Israeli flag is seen on the first of Israel's El Al Airlines
FILE PHOTO: An Israeli flag is seen on the first of Israel's El Al Airlines order of 16 Boeing 787-9 Dreamliner jets, as it lands at Ben Gurion International Airport, near Tel Aviv, Israel August 23, 2017. Reuters/Amir Cohen/File Photo

El Al Israel Airlines Ltd has announced it would remove from flight any traveller who refused to sit next to another traveller. The move was apparently in response to an incident last week in which four ultra-Orthodox men refused to take their assigned seats because they were next to women.

On Monday, El Al CEO Gonen Usishkin said that he had ordered staff to remove any traveller immediately if they refused to sit next to another traveller.

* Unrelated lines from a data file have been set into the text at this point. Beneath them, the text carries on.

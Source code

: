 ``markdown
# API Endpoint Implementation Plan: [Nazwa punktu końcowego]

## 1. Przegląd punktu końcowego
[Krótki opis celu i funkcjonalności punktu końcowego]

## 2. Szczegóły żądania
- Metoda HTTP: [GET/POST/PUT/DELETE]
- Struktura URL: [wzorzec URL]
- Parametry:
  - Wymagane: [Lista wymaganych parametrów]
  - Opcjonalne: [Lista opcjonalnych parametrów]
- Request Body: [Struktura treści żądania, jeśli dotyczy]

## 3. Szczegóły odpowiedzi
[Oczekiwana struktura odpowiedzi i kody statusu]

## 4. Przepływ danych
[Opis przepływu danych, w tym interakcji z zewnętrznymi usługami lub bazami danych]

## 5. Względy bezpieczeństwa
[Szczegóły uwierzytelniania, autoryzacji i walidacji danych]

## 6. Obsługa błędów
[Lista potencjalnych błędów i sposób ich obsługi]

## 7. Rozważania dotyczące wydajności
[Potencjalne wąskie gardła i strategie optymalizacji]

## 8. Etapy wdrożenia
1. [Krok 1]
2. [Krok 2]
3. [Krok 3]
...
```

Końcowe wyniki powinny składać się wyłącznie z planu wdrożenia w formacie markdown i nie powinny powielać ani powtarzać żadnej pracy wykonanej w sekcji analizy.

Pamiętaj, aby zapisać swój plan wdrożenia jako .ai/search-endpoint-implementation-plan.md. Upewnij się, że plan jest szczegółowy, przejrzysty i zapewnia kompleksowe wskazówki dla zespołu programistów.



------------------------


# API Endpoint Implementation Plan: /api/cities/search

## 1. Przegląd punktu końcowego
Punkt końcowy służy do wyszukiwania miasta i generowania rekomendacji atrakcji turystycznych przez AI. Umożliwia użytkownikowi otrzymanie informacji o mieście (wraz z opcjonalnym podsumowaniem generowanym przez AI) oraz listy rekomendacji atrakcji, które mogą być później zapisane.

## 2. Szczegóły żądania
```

He was referring to the recent incident where four ultra-Orthodox men caused an El Al plane en route from New York to Israel to depart 75 minutes late due to their demands. Their seats were next to two women, so they refused to take their assigned seats. When female flight attendants attempted to intervene, the men did not want to even look at them as well.

Passenger Khen Rotem wrote on a Facebook post how the men stubbornly caused an entire flight to be disrupted. He said when the men boarded the plane at John F Kennedy International Airport in New York, they refused to take their seats because they were next to women. One of the men said he was “particularly devout and ascetic,” even getting on the plane with his eyes closed and keeping them shut for the duration of the flight just so he could avoid looking at any women.

“The crew tries to solve the problem. This doesn’t work. The female flight attendants clear space for the authoritative men on board… the ultra-Orthodox are not ready to speak with, or even look at the female flight attendants,” Rotem wrote on Friday (via Times of Israel). Because the male passengers stubbornly refused to talk to the female attendants, Rotem said all the men in the crew, except for the captain, were now involved, with everyone trying to appease the ultra-Orthodox men instead of serving other passengers.

“The ultra-Orthodox don’t blink. One of the crew members threatens: ‘If you don’t sit down, you can get off the plane right now,’” he added. But despite the threat, the crew did not hold their ground and instead began “the long diplomatic process of moving female passengers from their places.”

An elderly American woman and a young Israeli woman eventually agreed to move seats, allowing the flight to finally take off.

“Bottom line: At the time the El Al plane was dealing with matters of practical theology and personal belief against individual rights and civil order, 12 planes from other companies cut ahead of the [El Al] plane,” he wrote.

El Al later apologised for the inconvenienced caused to passengers, claiming any discrimination against passengers was “absolutely forbidden.”

The incident prompted a prominent Israeli tech company to threaten boycott the airline. “At NICE, we don’t do business with companies that discriminate against race, gender or religion, NICE CEO Barak Eilam wrote on LinkedIn. “NICE will not fly @EL AL Istrael Airlines until they change their practice and actions discriminating women.”

This is not the first time El Al has been called out for allegedly discriminating women by giving in to demands of religious men. Last year, Holocaust survivor Renee Rabinowitz took the airline to court when she was asked to change seats for an ultra-Orthodox man on a flight in December 2015. A Jerusalem court ruled that the airline was in the wrong for asking Rabinowitz to change seats. It gave the company six months to provide training to staff.